BEGIN

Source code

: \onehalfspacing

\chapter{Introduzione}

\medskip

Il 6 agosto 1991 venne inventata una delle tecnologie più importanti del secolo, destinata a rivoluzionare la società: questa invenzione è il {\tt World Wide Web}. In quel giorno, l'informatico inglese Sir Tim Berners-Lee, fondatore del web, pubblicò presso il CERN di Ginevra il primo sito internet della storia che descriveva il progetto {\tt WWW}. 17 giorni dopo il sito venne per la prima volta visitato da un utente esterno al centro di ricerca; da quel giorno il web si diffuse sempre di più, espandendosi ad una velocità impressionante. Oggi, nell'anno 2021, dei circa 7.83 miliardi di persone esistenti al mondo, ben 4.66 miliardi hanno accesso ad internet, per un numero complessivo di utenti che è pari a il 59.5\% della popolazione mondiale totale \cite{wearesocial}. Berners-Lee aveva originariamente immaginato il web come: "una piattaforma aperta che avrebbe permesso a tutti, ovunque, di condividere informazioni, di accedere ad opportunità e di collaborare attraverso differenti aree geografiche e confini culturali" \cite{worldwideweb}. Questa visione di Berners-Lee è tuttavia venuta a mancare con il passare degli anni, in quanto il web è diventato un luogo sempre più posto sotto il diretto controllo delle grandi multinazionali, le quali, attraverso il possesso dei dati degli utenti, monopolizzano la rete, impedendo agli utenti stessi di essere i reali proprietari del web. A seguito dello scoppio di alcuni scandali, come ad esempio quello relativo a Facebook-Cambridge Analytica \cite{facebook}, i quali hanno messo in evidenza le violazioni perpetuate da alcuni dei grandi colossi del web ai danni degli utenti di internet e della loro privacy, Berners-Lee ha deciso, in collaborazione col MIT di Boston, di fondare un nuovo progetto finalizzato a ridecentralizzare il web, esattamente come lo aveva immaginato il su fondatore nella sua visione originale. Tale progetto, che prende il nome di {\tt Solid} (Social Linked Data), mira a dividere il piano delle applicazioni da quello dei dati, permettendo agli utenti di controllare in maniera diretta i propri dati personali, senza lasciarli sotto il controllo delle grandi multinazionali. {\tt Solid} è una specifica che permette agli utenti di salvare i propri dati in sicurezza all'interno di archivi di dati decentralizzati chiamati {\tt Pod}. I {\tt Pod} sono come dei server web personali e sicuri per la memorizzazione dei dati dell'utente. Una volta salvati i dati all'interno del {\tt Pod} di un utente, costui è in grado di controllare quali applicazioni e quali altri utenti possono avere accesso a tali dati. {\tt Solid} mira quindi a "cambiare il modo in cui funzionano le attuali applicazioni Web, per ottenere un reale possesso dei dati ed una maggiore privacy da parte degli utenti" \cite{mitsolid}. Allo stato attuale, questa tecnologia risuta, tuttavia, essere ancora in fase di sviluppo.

END

### Task details
Give every entry back unchanged. Leave none out.

### Result
Source code

: \onehalfspacing

\chapter{Introduzione}

\medskip

Il 6 agosto 1991 venne inventata una delle tecnologie più importanti del secolo, destinata a rivoluzionare la società: questa invenzione è il {\tt World Wide Web}. In quel giorno, l'informatico inglese Sir Tim Berners-Lee, fondatore del web, pubblicò presso il CERN di Ginevra il primo sito internet della storia che descriveva il progetto {\tt WWW}. 17 giorni dopo il sito venne per la prima volta visitato da un utente esterno al centro di ricerca; da quel giorno il web si diffuse sempre di più, espandendosi ad una velocità impressionante. Oggi, nell'anno 2021, dei circa 7.83 miliardi di persone esistenti al mondo, ben 4.66 miliardi hanno accesso ad internet, per un numero complessivo di utenti che è pari a il 59.5\% della popolazione mondiale totale \cite{wearesocial}. Berners-Lee aveva originariamente immaginato il web come: "una piattaforma aperta che avrebbe permesso a tutti, ovunque, di condividere informazioni, di accedere ad opportunità e di collaborare attraverso differenti aree geografiche e confini culturali" \cite{worldwideweb}. Questa visione di Berners-Lee è tuttavia venuta a mancare con il passare degli anni, in quanto il web è diventato un luogo sempre più posto sotto il diretto controllo delle grandi multinazionali, le quali, attraverso il possesso dei dati degli utenti, monopolizzano la rete, impedendo agli utenti stessi di essere i reali proprietari del web. A seguito dello scoppio di alcuni scandali, come ad esempio quello relativo a Facebook-Cambridge Analytica \cite{facebook}, i quali hanno messo in evidenza le violazioni perpetuate da alcuni dei grandi colossi del web ai danni degli utenti di internet e della loro privacy, Berners-Lee ha deciso, in collaborazione col MIT di Boston, di fondare un nuovo progetto finalizzato a ridecentralizzare il web, esattamente come lo aveva immaginato il su fondatore nella sua visione originale. Tale progetto, che prende il nome di {\tt Solid} (Social Linked Data), mira a dividere il piano delle applicazioni da quello dei dati, permettendo agli utenti di controllare in maniera diretta i propri dati personali, senza lasciarli sotto il controllo delle grandi multinazionali. {\tt Solid} è una specifica che permette agli utenti di salvare i propri dati in sicurezza all'interno di archivi di dati decentralizzati chiamati {\tt Pod}. I {\tt Pod} sono come dei server web personali e sicuri per la memorizzazione dei dati dell'utente. Una volta salvati i dati all'interno del {\tt Pod} di un utente, costui è in grado di controllare quali applicazioni e quali altri utenti possono avere accesso a tali dati. {\tt Solid} mira quindi a "cambiare il modo in cui funzionano le attuali applicazioni Web, per ottenere un reale possesso dei dati ed una maggiore privacy da parte degli utenti" \cite{mitsolid}. Allo stato attuale, questa tecnologia risuta, tuttavia, essere ancora in fase di sviluppo.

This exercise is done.